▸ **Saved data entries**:
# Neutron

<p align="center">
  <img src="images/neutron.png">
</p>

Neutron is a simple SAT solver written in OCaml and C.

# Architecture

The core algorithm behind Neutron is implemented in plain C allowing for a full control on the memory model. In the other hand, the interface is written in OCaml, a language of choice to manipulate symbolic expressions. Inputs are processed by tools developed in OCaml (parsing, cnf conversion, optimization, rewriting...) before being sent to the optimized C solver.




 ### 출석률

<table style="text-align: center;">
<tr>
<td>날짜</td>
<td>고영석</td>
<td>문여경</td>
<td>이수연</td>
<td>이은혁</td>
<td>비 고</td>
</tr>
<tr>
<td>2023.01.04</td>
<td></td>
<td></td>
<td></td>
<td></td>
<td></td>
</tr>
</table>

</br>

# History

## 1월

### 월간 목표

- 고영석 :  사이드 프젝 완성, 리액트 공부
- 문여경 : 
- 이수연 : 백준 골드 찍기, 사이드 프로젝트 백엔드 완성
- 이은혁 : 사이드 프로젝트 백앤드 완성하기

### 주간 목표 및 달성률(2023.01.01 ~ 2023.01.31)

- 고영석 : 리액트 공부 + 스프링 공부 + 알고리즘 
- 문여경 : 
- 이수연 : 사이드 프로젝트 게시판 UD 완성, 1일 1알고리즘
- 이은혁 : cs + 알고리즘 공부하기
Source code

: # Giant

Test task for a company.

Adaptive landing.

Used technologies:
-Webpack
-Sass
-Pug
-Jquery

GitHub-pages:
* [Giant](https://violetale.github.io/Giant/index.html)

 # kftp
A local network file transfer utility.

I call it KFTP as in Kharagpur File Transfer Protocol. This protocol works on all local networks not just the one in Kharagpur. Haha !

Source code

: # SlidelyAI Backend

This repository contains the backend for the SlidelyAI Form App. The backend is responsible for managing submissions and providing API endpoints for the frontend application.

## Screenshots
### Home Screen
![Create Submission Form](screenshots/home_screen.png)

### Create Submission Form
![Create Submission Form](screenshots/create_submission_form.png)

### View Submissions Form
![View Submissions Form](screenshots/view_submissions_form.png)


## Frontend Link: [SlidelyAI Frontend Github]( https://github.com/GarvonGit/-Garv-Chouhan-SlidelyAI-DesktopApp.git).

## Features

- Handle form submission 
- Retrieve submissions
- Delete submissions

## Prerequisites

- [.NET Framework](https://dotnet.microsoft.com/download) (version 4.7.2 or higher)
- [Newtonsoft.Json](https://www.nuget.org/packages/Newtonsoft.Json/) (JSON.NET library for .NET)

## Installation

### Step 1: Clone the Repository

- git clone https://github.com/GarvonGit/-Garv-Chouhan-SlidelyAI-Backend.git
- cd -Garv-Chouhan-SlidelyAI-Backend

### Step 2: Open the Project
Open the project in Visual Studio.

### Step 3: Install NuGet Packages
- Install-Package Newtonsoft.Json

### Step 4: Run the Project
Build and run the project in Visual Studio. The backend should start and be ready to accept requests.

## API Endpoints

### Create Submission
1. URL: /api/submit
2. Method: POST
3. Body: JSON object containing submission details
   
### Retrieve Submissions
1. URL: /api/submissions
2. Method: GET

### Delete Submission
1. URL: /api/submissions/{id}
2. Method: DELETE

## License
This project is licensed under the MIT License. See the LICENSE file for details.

▸ **Exercise instructions**: From the records above, reproduce exactly the lines from the one with "- [.NET Framework](https://dotnet.microsoft.com/download)" to the one with "### Step 1: Clone the Repository", both included, and no others.

▸ **Solution**:
- [.NET Framework](https://dotnet.microsoft.com/download) (version 4.7.2 or higher)
- [Newtonsoft.Json](https://www.nuget.org/packages/Newtonsoft.Json/) (JSON.NET library for .NET)

## Installation

### Step 1: Clone the Repository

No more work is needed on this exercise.